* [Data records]
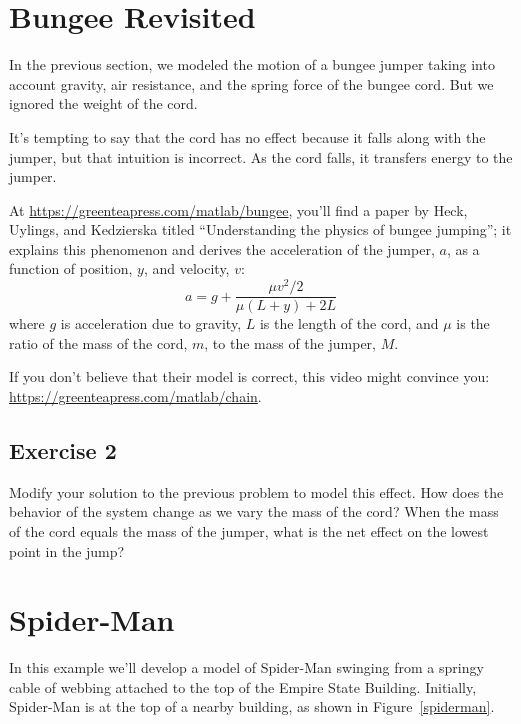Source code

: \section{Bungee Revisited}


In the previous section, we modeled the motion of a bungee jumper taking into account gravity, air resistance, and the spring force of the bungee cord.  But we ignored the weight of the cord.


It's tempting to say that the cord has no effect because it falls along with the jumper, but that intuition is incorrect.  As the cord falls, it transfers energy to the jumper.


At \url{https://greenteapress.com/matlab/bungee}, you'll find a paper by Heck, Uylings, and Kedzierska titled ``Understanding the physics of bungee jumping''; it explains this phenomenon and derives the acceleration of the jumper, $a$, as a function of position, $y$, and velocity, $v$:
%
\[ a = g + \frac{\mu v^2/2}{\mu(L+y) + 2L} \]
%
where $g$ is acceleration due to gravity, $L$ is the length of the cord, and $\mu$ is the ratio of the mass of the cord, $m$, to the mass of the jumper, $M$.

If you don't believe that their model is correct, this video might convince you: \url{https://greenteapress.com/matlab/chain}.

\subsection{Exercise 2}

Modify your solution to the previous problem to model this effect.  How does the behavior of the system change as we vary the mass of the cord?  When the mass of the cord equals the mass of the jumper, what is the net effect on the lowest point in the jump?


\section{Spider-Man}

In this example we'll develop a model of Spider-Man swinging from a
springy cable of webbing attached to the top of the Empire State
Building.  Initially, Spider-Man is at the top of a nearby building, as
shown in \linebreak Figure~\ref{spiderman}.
* * *
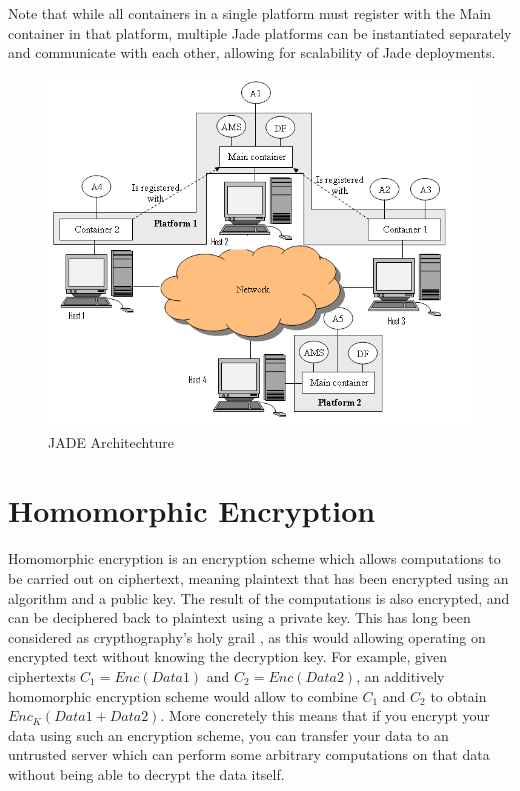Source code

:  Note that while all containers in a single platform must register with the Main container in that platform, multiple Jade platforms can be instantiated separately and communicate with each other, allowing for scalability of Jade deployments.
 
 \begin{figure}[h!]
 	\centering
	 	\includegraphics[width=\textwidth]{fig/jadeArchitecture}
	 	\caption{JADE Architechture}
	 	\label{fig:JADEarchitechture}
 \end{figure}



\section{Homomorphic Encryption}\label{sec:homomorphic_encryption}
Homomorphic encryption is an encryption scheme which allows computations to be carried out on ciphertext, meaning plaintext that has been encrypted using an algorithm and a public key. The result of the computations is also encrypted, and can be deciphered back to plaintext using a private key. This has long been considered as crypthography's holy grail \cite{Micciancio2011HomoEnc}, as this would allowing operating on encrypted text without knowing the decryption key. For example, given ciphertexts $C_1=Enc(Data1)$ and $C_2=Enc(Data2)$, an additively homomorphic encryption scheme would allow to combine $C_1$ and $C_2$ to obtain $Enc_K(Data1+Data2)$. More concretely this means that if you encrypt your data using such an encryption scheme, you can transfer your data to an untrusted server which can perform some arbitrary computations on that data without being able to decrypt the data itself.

* [The problem] Each line of the data above containing the string "gravity" is to be copied.

* [Response]
In the previous section, we modeled the motion of a bungee jumper taking into account gravity, air resistance, and the spring force of the bungee cord.  But we ignored the weight of the cord.
where $g$ is acceleration due to gravity, $L$ is the length of the cord, and $\mu$ is the ratio of the mass of the cord, $m$, to the mass of the jumper, $M$.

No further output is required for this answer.